Secrets to being efficiently satisfied

Working very hard the past couple months has gotten me out of the loop with regard to my morning cup of coffee.  I normally brew and enjoy it in the comfort of my home but early morning work start times have me buying a daily cup on the go lately.   

For the past couple weeks, the place where I go has offered Italian Roast and that’s what I’ve been drinking.  It’s been absolutely delicious and has awakened me to this vintage as one I might switch to from my regular French Roast variety.

Anyway, this delicious morning cup of coffee has left me very satisfied and I’ve found myself having to work harder finishing it - I only drink one cup a day.  It has also made me think if there’s such a phenomenon of being so satisfied that less is needed. It’s made me wonder if that’s also true for other things in life.

For example, could a smaller delicious plate of food satisfy me quicker than a larger plate of bland “Army mess hall" type chow?  I have many memories of the latter during three years of military service forty years ago. 

Could a small collection of fine clothes meet my fashion needs better than a larger inventory of grungy middle-aged man clothes hanging in my closet?

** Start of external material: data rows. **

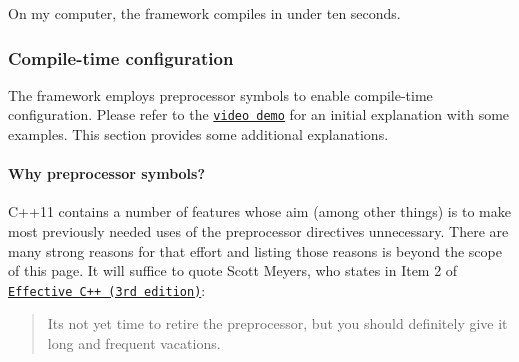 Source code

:On my computer, the framework compiles in under ten seconds.\hypertarget{index_s-symbols}{}\subsubsection{Compile-\/time configuration}\label{index_s-symbols}
The framework employs preprocessor symbols to enable compile-\/time configuration. Please refer to the \href{https://youtu.be/cElxLWve1Zw}{\tt video demo} for an initial explanation with some examples. This section provides some additional explanations.\hypertarget{index_s-why-symbols}{}\paragraph{Why preprocessor symbols?}\label{index_s-why-symbols}
{\ttfamily C++11} contains a number of features whose aim (among other things) is to make most previously needed uses of the preprocessor directives unnecessary. There are many strong reasons for that effort and listing those reasons is beyond the scope of this page. It will suffice to quote Scott Meyers, who states in {\ttfamily Item 2} of \href{http://amzn.com/0321334876}{\tt Effective C++ (3rd edition)}\+: \begin{quote}
It\textquotesingle{}s not yet time to retire the preprocessor, but you should definitely give it long and frequent vacations. \end{quote}


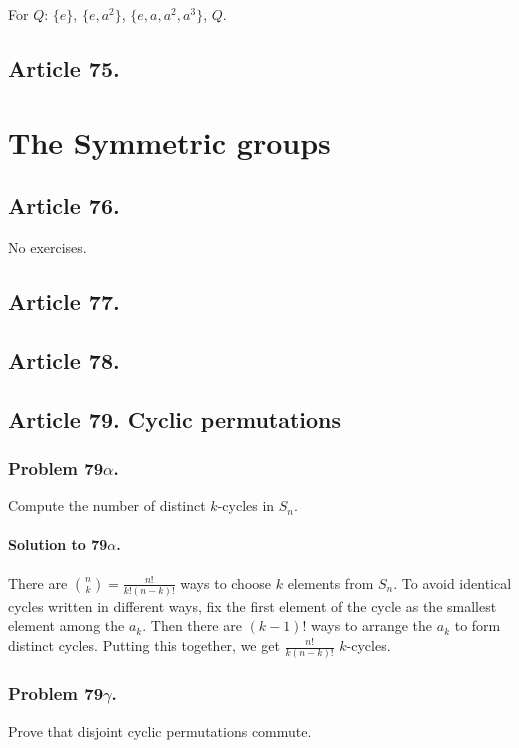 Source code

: For $Q$: $\{e\}$, $\{e, a^2\}$, $\{e, a, a^2, a^3\}$, $Q$.
\subsection{Article 75.}



\section{The Symmetric groups}



\subsection{Article 76.}

No exercises.
\subsection{Article 77.}

\subsection{Article 78.}

\subsection{Article 79. Cyclic permutations}
\subsubsection{Problem 79$\alpha$.}
Compute the number of distinct $k$-cycles in $S_n$.

\paragraph*{Solution to 79$\alpha$.}
There are $\binom{n}{k} = \frac{n!}{k!(n-k)!}$
ways to choose $k$ elements from $S_n$. To avoid identical cycles written in
different ways, fix the first element of the cycle as the smallest element among
the $a_k$. Then there are $(k-1)!$ ways to arrange the $a_k$ to form distinct
cycles. Putting this together, we get $ \frac{n!}{k(n-k)!}$ $k$-cycles.

\subsubsection{Problem 79$\gamma$.}
Prove that disjoint cyclic permutations commute.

Could five hours of deep sleep find me awakening the next morning feeling more awesome, cheerful and energized compared to ten hours of tossing and turning sleep? 

Could a well-designed, challenging and strenuous gym workout lasting 20 minutes offer me more fitness bang for my buck than a couple hours in the gym doing this and that with lukewarm intensity?

And finally, could being an awesome husband to my wife do a better job of keeping me out of the dog house than being an average one?

These are all questions I’m thinking about this April Fools’ Day while drinking my morning cup of coffee and pondering the secrets to being efficiently satisfied.